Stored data
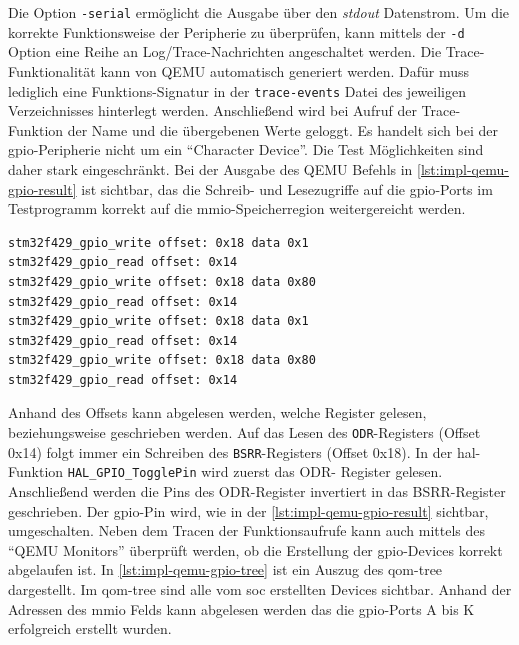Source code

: Die Option \texttt{-serial} ermöglicht die Ausgabe über den \textit{stdout}
Datenstrom. 
Um die korrekte Funktionsweise der Peripherie zu überprüfen, kann mittels der
\texttt{-d} Option eine Reihe an Log/Trace-Nachrichten angeschaltet werden.
Die Trace-Funktionalität kann von QEMU automatisch generiert werden.
Dafür muss lediglich eine Funktions-Signatur in der \texttt{trace-events} Datei
des jeweiligen Verzeichnisses hinterlegt werden.
Anschließend wird bei Aufruf der Trace-Funktion der Name und die übergebenen
Werte geloggt.
\newline
Es handelt sich bei der \ac{gpio}-Peripherie nicht um ein \enquote{Character
Device}.
Die Test Möglichkeiten sind daher stark eingeschränkt.
Bei der Ausgabe des QEMU Befehls in \ref{lst:impl-qemu-gpio-result} ist
sichtbar, das die Schreib- und Lesezugriffe auf die \ac{gpio}-Ports im
Testprogramm korrekt auf die \ac{mmio}-Speicherregion weitergereicht werden.

\begin{minipage}{\linewidth}
\begin{lstlisting}[language=sh,numbers=none,
                label={lst:impl-qemu-gpio-result},
                caption=QEMU Ausgabe der GPIO Peripherie]
stm32f429_gpio_write offset: 0x18 data 0x1
stm32f429_gpio_read offset: 0x14
stm32f429_gpio_write offset: 0x18 data 0x80
stm32f429_gpio_read offset: 0x14
stm32f429_gpio_write offset: 0x18 data 0x1
stm32f429_gpio_read offset: 0x14
stm32f429_gpio_write offset: 0x18 data 0x80
stm32f429_gpio_read offset: 0x14
\end{lstlisting}
\end{minipage}

Anhand des Offsets kann abgelesen werden, welche Register gelesen,
beziehungsweise geschrieben werden.
Auf das Lesen des \texttt{ODR}-Registers (Offset 0x14) folgt immer ein
Schreiben des \texttt{BSRR}-Registers (Offset 0x18).
In der \ac{hal}-Funktion \texttt{HAL\_GPIO\_TogglePin} wird zuerst das ODR-
Register gelesen.
Anschließend werden die Pins des ODR-Register invertiert in das BSRR-Register
geschrieben\cite{Stm32HalMan}.
Der \ac{gpio}-Pin wird, wie in der \ref{lst:impl-qemu-gpio-result} sichtbar,
umgeschalten.
\newline
Neben dem Tracen der Funktionsaufrufe kann auch mittels des \enquote{QEMU
Monitors} überprüft werden, ob die Erstellung der \ac{gpio}-Devices korrekt
abgelaufen ist.
In \ref{lst:impl-qemu-gpio-tree} ist ein Auszug des \ac{qom}-tree dargestellt.
Im \ac{qom}-tree sind alle vom \ac{soc} erstellten Devices sichtbar.
Anhand der Adressen des \ac{mmio} Felds kann abgelesen werden das die
\ac{gpio}-Ports A bis K erfolgreich erstellt wurden.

● The problem: Copy every line above word for word and exclude the pictures.

● Solved exercise:
Source code

: Die Option \texttt{-serial} ermöglicht die Ausgabe über den \textit{stdout}
Datenstrom. 
Um die korrekte Funktionsweise der Peripherie zu überprüfen, kann mittels der
\texttt{-d} Option eine Reihe an Log/Trace-Nachrichten angeschaltet werden.
Die Trace-Funktionalität kann von QEMU automatisch generiert werden.
Dafür muss lediglich eine Funktions-Signatur in der \texttt{trace-events} Datei
des jeweiligen Verzeichnisses hinterlegt werden.
Anschließend wird bei Aufruf der Trace-Funktion der Name und die übergebenen
Werte geloggt.
\newline
Es handelt sich bei der \ac{gpio}-Peripherie nicht um ein \enquote{Character
Device}.
Die Test Möglichkeiten sind daher stark eingeschränkt.
Bei der Ausgabe des QEMU Befehls in \ref{lst:impl-qemu-gpio-result} ist
sichtbar, das die Schreib- und Lesezugriffe auf die \ac{gpio}-Ports im
Testprogramm korrekt auf die \ac{mmio}-Speicherregion weitergereicht werden.

\begin{minipage}{\linewidth}
\begin{lstlisting}[language=sh,numbers=none,
                label={lst:impl-qemu-gpio-result},
                caption=QEMU Ausgabe der GPIO Peripherie]
stm32f429_gpio_write offset: 0x18 data 0x1
stm32f429_gpio_read offset: 0x14
stm32f429_gpio_write offset: 0x18 data 0x80
stm32f429_gpio_read offset: 0x14
stm32f429_gpio_write offset: 0x18 data 0x1
stm32f429_gpio_read offset: 0x14
stm32f429_gpio_write offset: 0x18 data 0x80
stm32f429_gpio_read offset: 0x14
\end{lstlisting}
\end{minipage}

Anhand des Offsets kann abgelesen werden, welche Register gelesen,
beziehungsweise geschrieben werden.
Auf das Lesen des \texttt{ODR}-Registers (Offset 0x14) folgt immer ein
Schreiben des \texttt{BSRR}-Registers (Offset 0x18).
In der \ac{hal}-Funktion \texttt{HAL\_GPIO\_TogglePin} wird zuerst das ODR-
Register gelesen.
Anschließend werden die Pins des ODR-Register invertiert in das BSRR-Register
geschrieben\cite{Stm32HalMan}.
Der \ac{gpio}-Pin wird, wie in der \ref{lst:impl-qemu-gpio-result} sichtbar,
umgeschalten.
\newline
Neben dem Tracen der Funktionsaufrufe kann auch mittels des \enquote{QEMU
Monitors} überprüft werden, ob die Erstellung der \ac{gpio}-Devices korrekt
abgelaufen ist.
In \ref{lst:impl-qemu-gpio-tree} ist ein Auszug des \ac{qom}-tree dargestellt.
Im \ac{qom}-tree sind alle vom \ac{soc} erstellten Devices sichtbar.
Anhand der Adressen des \ac{mmio} Felds kann abgelesen werden das die
\ac{gpio}-Ports A bis K erfolgreich erstellt wurden.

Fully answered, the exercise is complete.